Gut Instinct: Meat Your Match

| 11 Nov 2014 | 02:08

    Every so often, my friend José likes to remind me of his brief flirtation with bulimia. He was dining at Midtown’s Churrascaria Plataforma, a Brazilian meat circus where customers can chomp unlimited medium-rare barnyard animals.

    “It was so good,” he says, eyes glazed with flesh remembered, hands caressing belly. “But I was full. And there were still meats to sample.”

    A normal man would cry no más. But José brims with machismo, stubbornness and, most crucially, a thrifty streak. José wanted his money’s worth. So he excused himself, wandered to the bathroom and, like a teen suffering self-image issues, calmly turned his stomach inside out.

    “Then I sat down and ate until I was full again,” he says happily. “I had two dinners.”

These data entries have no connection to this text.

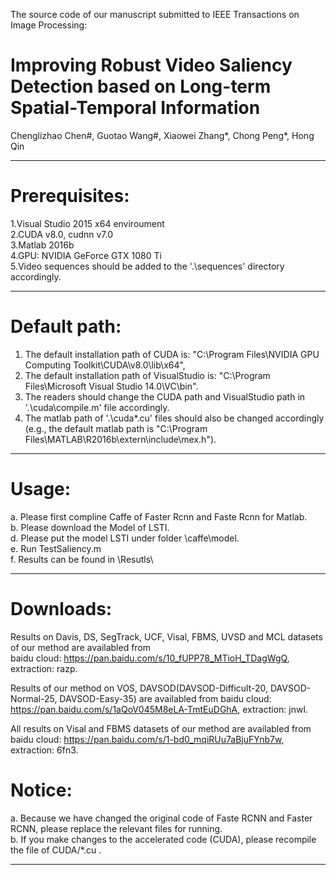 The source code of our manuscript submitted to IEEE Transactions on Image Processing:  
# Improving Robust Video Saliency Detection based on Long-term Spatial-Temporal Information   

Chenglizhao Chen#, Guotao Wang#, Xiaowei Zhang*, Chong Peng*, Hong Qin   

------------------------------------------------------------------------------------------------------------------------
# Prerequisites:
1.Visual Studio 2015 x64 enviroument  
2.CUDA v8.0, cudnn v7.0  
3.Matlab 2016b  
4.GPU: NVIDIA GeForce GTX 1080 Ti  
5.Video sequences should be added to the '.\sequences' directory accordingly.  

------------------------------------------------------------------------------------------------------------------------
# Default path:   
1. The default installation path of CUDA is: "C:\Program Files\NVIDIA GPU Computing Toolkit\CUDA\v8.0\lib\x64\",  
2. The default installation path of VisualStudio is: "C:\Program Files\Microsoft Visual Studio 14.0\VC\bin".  
3. The readers should change the CUDA path and VisualStudio path in '.\cuda\compile.m' file accordingly.  
4. The matlab path of '.\cuda\*.cu' files should also be changed accordingly  
(e.g., the default matlab path is "C:\Program Files\MATLAB\R2016b\extern\include\mex.h").   

-----------------------------------------------------------------------------------------------------------------------
# Usage:   
a. Please first compline Caffe of Faster Rcnn and Faste Rcnn for Matlab.  
b. Please download the Model of LSTI.  
d. Please put the model LSTI under folder \caffe\model\.  
e. Run TestSaliency.m  
f. Results can be found in \Resutls\  

-----------------------------------------------------------------------------------------------------------------------
# Downloads:  
Results on Davis, DS, SegTrack, UCF, Visal, FBMS, UVSD and MCL datasets of our method are availabled from  
baidu cloud: https://pan.baidu.com/s/10_fUPP78_MTioH_TDagWgQ, extraction: razp.  

Results of our method on VOS, DAVSOD(DAVSOD-Difficult-20, DAVSOD-Normal-25, DAVSOD-Easy-35) are availabled from
baidu cloud: https://pan.baidu.com/s/1aQoV045M8eLA-TmtEuDGhA, extraction: jnwl.  

All results on Visal and FBMS datasets of our method are availabled from  
baidu cloud: https://pan.baidu.com/s/1-bd0_mqiRUu7aBjuFYnb7w, extraction: 6fn3.  

# Notice:  
a. Because we have changed the original code of Faste RCNN and Faster RCNN, please replace the relevant files for running.  
b. If you make changes to the accelerated code (CUDA), please recompile the file of CUDA/*.cu .  

-------------------------------------------------------------------------------------------------------------------------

    José tells this tale not with shame but pride at his simple solution. I’m hungry. How can I eat more? I can vomit. No matter how often I’ve heard this story—and lord, I can by now taste José’s bile—I’m still mortified. Go on, call me a hypocrite: One recent belly-roiling weekday, I chopsticked up 20 boiled pork-and-leek dumplings at Zheng’s, then nipped numerous bourbons at Brooklyn whiskey lair Char No. 4.

    The crucial distinction is that a deep chasm separates the hedonistic giddiness of devouring your favorite food…and upchucking to eat seconds. Think of all the starving Ethiopian children! His wanton hunger was tricky to fathom—until I received an invitation to test my eating off switch.

    “Come dine at Porcão Churrascaria [360 Park Ave. South at 26th St., 212-252-7080],” the invite said. Two dozen meats, served tableside rodizio-style. A salad bar. All-you-can-eat for $50.

    “Not in a million years,” said my girlfriend, a staunch vegetarian.

    “There’s salad. You love lettuce. I’ll eat enough cow for both of us.” Mmm…double dose of bovine. She looked aghast, as if I said was considering becoming a transvestite hooker. Scratch that. I went to Plan B: Julie B. Licorice-skinny Julie has the appetite of a female Michael Phelps and a chain-smoking teen’s metabolism. She regularly devours greasy cheeseburgers and a dozen chicken wings, still keeping a single-digit dress size.

    “I like to eat,” she explains, as if unabashed love of gooey nachos and bacon magically allow her to retain her girlish figure.

    “It’s time for the tummy test,” I say as we arrive at Porcão’s cavernous dining room, New York cool as interpreted by a neon- and leather-loving Don Johnson. But tonight’s sole vice is unrepentant carnivorism. A cordial, clean-faced waiter introduces himself. “And this is your…”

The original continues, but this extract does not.